We are looking at the September/October timing for going to the market. On the issue of how much capital we need, I am not a believer in too much capital, I imagine we would go for between N50 and N75 billion in capital for the kind of bank we want to run, I do not need N250 billion in capital, I do not need N300 billion in capital. Experience has also shown that those people who have raised huge capital have been unable to deliver the return on the capital. I will not mention names but we know banks that have raised N300 billion in capital and all they made today in profit before tax is N30 billion, that’s 10 per cent return, it’s not good, it’s not exciting. So why beat the drum and deceive the whole public to come and invest and at the end of the day, the return on equity is nothing to write home about? I know another one with about N180-200 billion capital, same thing.

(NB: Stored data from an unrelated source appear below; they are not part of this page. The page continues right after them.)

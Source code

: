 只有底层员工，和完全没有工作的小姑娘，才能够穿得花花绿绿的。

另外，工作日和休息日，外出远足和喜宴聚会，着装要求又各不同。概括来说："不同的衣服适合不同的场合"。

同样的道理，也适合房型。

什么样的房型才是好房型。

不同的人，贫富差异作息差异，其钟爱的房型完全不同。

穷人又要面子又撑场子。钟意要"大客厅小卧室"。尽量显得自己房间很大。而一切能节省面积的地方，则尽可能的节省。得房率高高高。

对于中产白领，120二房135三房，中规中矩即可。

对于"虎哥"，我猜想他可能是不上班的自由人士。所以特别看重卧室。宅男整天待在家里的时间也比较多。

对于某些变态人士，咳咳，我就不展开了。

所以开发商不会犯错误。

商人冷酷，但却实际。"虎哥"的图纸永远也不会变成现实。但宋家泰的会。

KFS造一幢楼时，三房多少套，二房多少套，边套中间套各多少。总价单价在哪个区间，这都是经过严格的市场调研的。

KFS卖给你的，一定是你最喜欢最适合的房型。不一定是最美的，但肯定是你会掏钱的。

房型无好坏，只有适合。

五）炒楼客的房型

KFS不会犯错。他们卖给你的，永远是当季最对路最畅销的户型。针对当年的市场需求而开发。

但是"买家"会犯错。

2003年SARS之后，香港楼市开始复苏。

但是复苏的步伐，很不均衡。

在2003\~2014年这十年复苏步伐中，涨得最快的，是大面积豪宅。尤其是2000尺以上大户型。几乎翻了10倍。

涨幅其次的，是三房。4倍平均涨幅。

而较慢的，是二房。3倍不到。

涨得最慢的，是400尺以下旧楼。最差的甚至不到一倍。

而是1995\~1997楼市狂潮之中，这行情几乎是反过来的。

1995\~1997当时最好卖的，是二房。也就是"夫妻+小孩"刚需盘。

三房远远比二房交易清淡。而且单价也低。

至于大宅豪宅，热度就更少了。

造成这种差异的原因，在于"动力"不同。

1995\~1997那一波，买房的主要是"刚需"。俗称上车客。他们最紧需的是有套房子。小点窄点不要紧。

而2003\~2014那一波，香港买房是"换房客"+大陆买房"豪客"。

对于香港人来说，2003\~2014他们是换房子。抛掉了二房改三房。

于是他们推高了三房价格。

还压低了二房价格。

If Sterling Bank at N25 billion capital is able to deliver between 30 and 40 per cent return, that’s better for investors than the one that is raising N300 billion and delivering 10 per cent. So you see, there’s this bandwagon effect in Nigeria and I think it’s madness, so if Bank A has raised N200 billion, I must go for N250 billion, Bank B has raised N50 billion, let me go for N300 billion; they are not looking at ratios anymore. This is capital in absolute terms or just air capital, capital is just in the air, it’s not working for you. Of what use is that kind of capital? So, by the time I am raising N50 to N75 billion, I should be able to predict the kind of return I can give on that capital and it will not be far away from the kind of return I am giving on the capital that I have today so that doing 20-25 per cent profit on my N25 billion, by the time I get to N100 billion, let it not be less than the same 20-25 per cent, otherwise I’m not being fair to my investors and I won’t be fair to the people I have taken money from. That’s my attitude to the issue of capital; it won’t be too high, raise what you truly need and also when you have too much capital, the tendency is for you to see waste. Look at the cost income ratio of Nigerian banks today, it’s just too high - they spend too much money buying all sorts of things that are not needed, I won’t name them, you know some of the things they buy. I don’t think I want to run that kind of bank.
Going to the market can’t just be for fun, what would you do with this capital you intend to raise?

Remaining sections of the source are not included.